Figure 2: Keratinocytes orchestrate damage response and its regulation in human skin.

Upon tissue damage pre-stored cytokines are released from damaged cells and initiate immediate effector functions in adjacent cells. Sensing of microbial components and stress molecules (PAMPs and alarmins) by TLRs and NLRs result in the activation of pro-inflammatory signalling pathways such as NF-κB and IRF transcription. This leads to the increased production of pro-inflammatory cytokines, such as IL-1α, IL-1β, IL-18, TNFα and type I interferons. Keratinocyte-derived TNFα activates Langerhans cells to migrate to skin-draining lymph nodes and activate naive or central memory T cells that upregulate CLA expression upon interaction with the LC. Additionally, the pro-inflammatory cytokines mediate the upregulation of chemokines and adhesion molecules on post-capillary venules as well as on adjacent keratinocytes, which promotes recruitment of circulating skin-tropic T cells from the blood.

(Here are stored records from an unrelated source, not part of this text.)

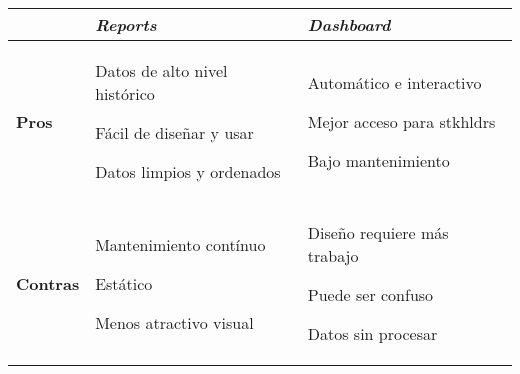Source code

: \begin{table}
    \centering
    \begin{tabular}{|p{1.8cm}|p{5.9cm}|p{5.9cm}|}
        \hline
        & \textbf{\textit{Reports}} & \textbf{\textit{Dashboard}} \\
        \hline
        \textbf{Pros} & \begin{description}
            \item {Datos de alto nivel histórico}
            \item {Fácil de diseñar y usar}
            \item {Datos limpios y ordenados}
        \end{description} & \begin{description}
            \item {Automático e interactivo}
            \item {Mejor acceso para \Gls{stkhldrs}}
            \item {Bajo mantenimiento}
        \end{description} \\
        \hline
        \textbf{Contras} & \begin{description}
            \item {Mantenimiento contínuo}
            \item {Estático}
            \item {Menos atractivo visual}
        \end{description} & \begin{description}
            \item {Diseño requiere más trabajo}
            \item {Puede ser confuso}
            \item {Datos sin procesar}
        \end{description} \\
        \hline
    \end{tabular}
\end{table}

\newpage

In addition to these mechanisms, keratinocytes upregulate MHC class I-related gene products on their surface that engage NKG2D on CD8+ T cells and γ5 T cells. Pro-inflammatory cytokines also allow keratinocytes to directly activate antigen-experienced memory CD4+ T cells. Activated T cells in the tissue secrete pro-inflammatory cytokines, (e.g. IFN-γ), that in turn activate chemokine secretion by keratinocytes and increased alarmin and anti-microbial peptide (e.g. LL37) production.

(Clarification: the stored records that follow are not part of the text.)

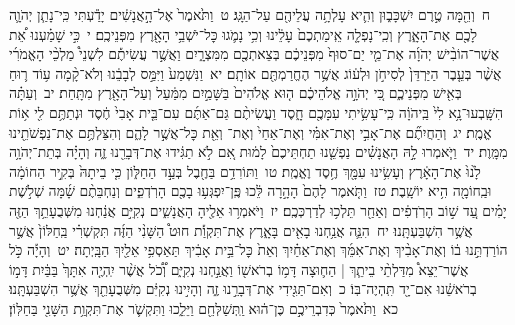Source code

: \documentclass[18pt]{article}
\newcommand{\kri}[1]{\Afootnote{#1}}	%
\begin{document}
 {\loc ח~}וְהֵ֖מָּה טֶ֣רֶם יִשְׁכָּב֑וּן וְהִ֛יא עָלְתָ֥ה עֲלֵיהֶ֖ם עַל־הַגָּֽג׃ \startlock
 {\loc ט~}וַתֹּ֙אמֶר֙ אֶל־הָ֣אֲנָשִׁ֔ים יָדַ֕עְתִּי כִּֽי־נָתַ֧ן יְהֹוָ֛ה לָכֶ֖ם אֶת־הָאָ֑רֶץ וְכִֽי־נָפְלָ֤ה אֵֽימַתְכֶם֙ עָלֵ֔ינוּ וְכִ֥י נָמֹ֛גוּ כׇּל־יֹשְׁבֵ֥י הָאָ֖רֶץ מִפְּנֵיכֶֽם׃ \startlock
 {\loc י~}כִּ֣י שָׁמַ֗עְנוּ אֵ֠ת אֲשֶׁר־הוֹבִ֨ישׁ יְהֹוָ֜ה אֶת־מֵ֤י יַם־סוּף֙ מִפְּנֵיכֶ֔ם בְּצֵאתְכֶ֖ם מִמִּצְרָ֑יִם וַאֲשֶׁ֣ר עֲשִׂיתֶ֡ם לִשְׁנֵי֩ מַלְכֵ֨י הָאֱמֹרִ֜י אֲשֶׁ֨ר בְּעֵ֤בֶר הַיַּרְדֵּן֙ לְסִיחֹ֣ן וּלְע֔וֹג אֲשֶׁ֥ר הֶחֱרַמְתֶּ֖ם אוֹתָֽם׃ \startlock
 {\loc יא~}וַנִּשְׁמַע֙ וַיִּמַּ֣ס לְבָבֵ֔נוּ וְלֹא־קָ֨מָה ע֥וֹד ר֛וּחַ בְּאִ֖ישׁ מִפְּנֵיכֶ֑ם כִּ֚י יְהֹוָ֣ה אֱלֹהֵיכֶ֔ם ה֤וּא אֱלֹהִים֙ בַּשָּׁמַ֣יִם מִמַּ֔עַל וְעַל־הָאָ֖רֶץ מִתָּֽחַת׃ \startlock
 {\loc יב~}וְעַתָּ֗ה הִשָּֽׁבְעוּ־נָ֥א לִי֙ בַּֽיהֹוָ֔ה כִּֽי־עָשִׂ֥יתִי עִמָּכֶ֖ם חָ֑סֶד וַעֲשִׂיתֶ֨ם גַּם־אַתֶּ֜ם עִם־בֵּ֤ית אָבִי֙ חֶ֔סֶד וּנְתַתֶּ֥ם לִ֖י א֥וֹת אֱמֶֽת׃ \startlock
 {\loc יג~}וְהַחֲיִתֶ֞ם אֶת־אָבִ֣י וְאֶת־אִמִּ֗י וְאֶת־אַחַי֙ וְאֶת־ \edtext{(אחותי)}{\kri{קרי: אַחְיוֹתַ֔י}}  וְאֵ֖ת כׇּל־אֲשֶׁ֣ר לָהֶ֑ם וְהִצַּלְתֶּ֥ם אֶת־נַפְשֹׁתֵ֖ינוּ מִמָּֽוֶת׃ \startlock
 {\loc יד~}וַיֹּ֧אמְרוּ לָ֣הּ הָאֲנָשִׁ֗ים נַפְשֵׁ֤נוּ תַחְתֵּיכֶם֙ לָמ֔וּת אִ֚ם לֹ֣א תַגִּ֔ידוּ אֶת־דְּבָרֵ֖נוּ זֶ֑ה וְהָיָ֗ה בְּתֵת־יְהֹוָ֥ה לָ֙נוּ֙ אֶת־הָאָ֔רֶץ וְעָשִׂ֥ינוּ עִמָּ֖ךְ חֶ֥סֶד וֶאֱמֶֽת׃ \startlock
 {\loc טו~}וַתּוֹרִדֵ֥ם בַּחֶ֖בֶל בְּעַ֣ד הַחַלּ֑וֹן כִּ֤י בֵיתָהּ֙ בְּקִ֣יר הַחוֹמָ֔ה וּבַֽחוֹמָ֖ה הִ֥יא יוֹשָֽׁבֶת׃ \startlock
 {\loc טז~}וַתֹּ֤אמֶר לָהֶם֙ הָהָ֣רָה לֵּ֔כוּ פֶּֽן־יִפְגְּע֥וּ בָכֶ֖ם הָרֹֽדְפִ֑ים וְנַחְבֵּתֶ֨ם שָׁ֜מָּה שְׁלֹ֣שֶׁת יָמִ֗ים עַ֚ד שׁ֣וֹב הָרֹֽדְפִ֔ים וְאַחַ֖ר תֵּלְכ֥וּ לְדַרְכְּכֶֽם׃ \startlock
 {\loc יז~}וַיֹּאמְר֥וּ אֵלֶ֖יהָ הָאֲנָשִׁ֑ים נְקִיִּ֣ם אֲנַ֔חְנוּ מִשְּׁבֻעָתֵ֥ךְ הַזֶּ֖ה אֲשֶׁ֥ר הִשְׁבַּעְתָּֽנוּ׃ \startlock
 {\loc יח~}הִנֵּ֛ה אֲנַ֥חְנוּ בָאִ֖ים בָּאָ֑רֶץ אֶת־תִּקְוַ֡ת חוּט֩ הַשָּׁנִ֨י הַזֶּ֜ה תִּקְשְׁרִ֗י בַּֽחַלּוֹן֙ אֲשֶׁ֣ר הוֹרַדְתֵּ֣נוּ ב֔וֹ וְאֶת־אָבִ֨יךְ וְאֶת־אִמֵּ֜ךְ וְאֶת־אַחַ֗יִךְ וְאֵת֙ כׇּל־בֵּ֣ית אָבִ֔יךְ תַּאַסְפִ֥י אֵלַ֖יִךְ הַבָּֽיְתָה׃ \startlock
 {\loc יט~}וְהָיָ֡ה כֹּ֣ל אֲשֶׁר־יֵצֵא֩ מִדַּלְתֵ֨י בֵיתֵ֧ךְ  |  הַח֛וּצָה דָּמ֥וֹ בְרֹאשׁ֖וֹ וַאֲנַ֣חְנוּ נְקִיִּ֑ם וְ֠כֹ֠ל אֲשֶׁ֨ר יִֽהְיֶ֤ה אִתָּךְ֙ בַּבַּ֔יִת דָּמ֣וֹ בְרֹאשֵׁ֔נוּ אִם־יָ֖ד תִּֽהְיֶה־בּֽוֹ׃ \startlock
 {\loc כ~}וְאִם־תַּגִּ֖ידִי אֶת־דְּבָרֵ֣נוּ זֶ֑ה וְהָיִ֣ינוּ נְקִיִּ֔ם מִשְּׁבֻעָתֵ֖ךְ אֲשֶׁ֥ר הִשְׁבַּעְתָּֽנוּ׃ \startlock
 {\loc כא~}וַתֹּ֙אמֶר֙ כְּדִבְרֵיכֶ֣ם כֶּן־ה֔וּא וַֽתְּשַׁלְּחֵ֖ם וַיֵּלֵ֑כוּ וַתִּקְשֹׁ֛ר אֶת־תִּקְוַ֥ת הַשָּׁנִ֖י בַּחַלּֽוֹן׃ \startlock
\end{document}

TGF-β and TSLP secretion is increased upon tissue damage, and while both cytokines induce a variety of pro-inflammatory gene products and induce migration of LCs to skin-draining lymph nodes, they are essential to keep the inflammation local and support its resolution by directly signaling to Treg. TGF-β also promotes the local formation of resident memory T cells to provide quick response in case of a secondary antigen encounter.